#### Task to carry out
From the line with "### Package Structure Changes" to the line with "#### 📦 **Core Package Files**", retype every line exactly, including those two, and leave out the rest of the data below.

#### Material for the task

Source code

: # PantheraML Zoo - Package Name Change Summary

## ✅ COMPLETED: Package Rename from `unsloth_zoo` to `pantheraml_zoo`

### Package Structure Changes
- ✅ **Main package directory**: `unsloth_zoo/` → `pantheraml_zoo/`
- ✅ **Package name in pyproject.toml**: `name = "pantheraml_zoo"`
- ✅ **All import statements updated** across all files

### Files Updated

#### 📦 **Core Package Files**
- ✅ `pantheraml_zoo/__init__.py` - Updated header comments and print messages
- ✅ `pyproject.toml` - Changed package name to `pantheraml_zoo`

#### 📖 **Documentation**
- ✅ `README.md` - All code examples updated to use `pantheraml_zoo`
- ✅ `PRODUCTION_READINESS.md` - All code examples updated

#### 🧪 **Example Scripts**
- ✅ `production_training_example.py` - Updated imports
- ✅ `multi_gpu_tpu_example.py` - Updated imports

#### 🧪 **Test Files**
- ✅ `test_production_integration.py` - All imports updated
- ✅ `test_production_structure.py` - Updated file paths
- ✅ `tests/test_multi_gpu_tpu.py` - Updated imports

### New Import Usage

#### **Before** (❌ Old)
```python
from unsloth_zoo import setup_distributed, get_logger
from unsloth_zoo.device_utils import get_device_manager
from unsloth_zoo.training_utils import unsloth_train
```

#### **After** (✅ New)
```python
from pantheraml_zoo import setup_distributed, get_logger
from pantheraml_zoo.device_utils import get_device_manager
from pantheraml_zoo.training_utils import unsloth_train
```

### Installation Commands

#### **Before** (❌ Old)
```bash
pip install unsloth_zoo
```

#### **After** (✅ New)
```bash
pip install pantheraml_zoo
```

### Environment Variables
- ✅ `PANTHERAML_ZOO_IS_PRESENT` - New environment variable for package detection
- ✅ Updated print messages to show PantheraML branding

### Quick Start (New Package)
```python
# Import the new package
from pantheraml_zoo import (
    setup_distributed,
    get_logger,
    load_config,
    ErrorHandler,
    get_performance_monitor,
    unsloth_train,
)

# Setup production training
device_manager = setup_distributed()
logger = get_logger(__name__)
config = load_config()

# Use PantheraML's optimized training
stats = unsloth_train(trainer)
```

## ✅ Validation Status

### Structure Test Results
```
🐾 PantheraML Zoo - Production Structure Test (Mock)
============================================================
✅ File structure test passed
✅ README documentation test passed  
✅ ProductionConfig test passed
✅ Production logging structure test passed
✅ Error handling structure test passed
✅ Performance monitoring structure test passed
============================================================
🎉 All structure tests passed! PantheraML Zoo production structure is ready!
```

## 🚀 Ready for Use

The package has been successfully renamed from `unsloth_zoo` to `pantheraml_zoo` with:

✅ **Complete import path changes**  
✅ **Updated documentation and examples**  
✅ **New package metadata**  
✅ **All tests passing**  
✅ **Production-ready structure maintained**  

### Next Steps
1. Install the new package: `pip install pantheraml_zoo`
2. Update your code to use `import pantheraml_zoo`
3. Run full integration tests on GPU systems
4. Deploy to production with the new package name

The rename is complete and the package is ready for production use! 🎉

########

#### Answer box
### Package Structure Changes
- ✅ **Main package directory**: `unsloth_zoo/` → `pantheraml_zoo/`
- ✅ **Package name in pyproject.toml**: `name = "pantheraml_zoo"`
- ✅ **All import statements updated** across all files

### Files Updated

#### 📦 **Core Package Files**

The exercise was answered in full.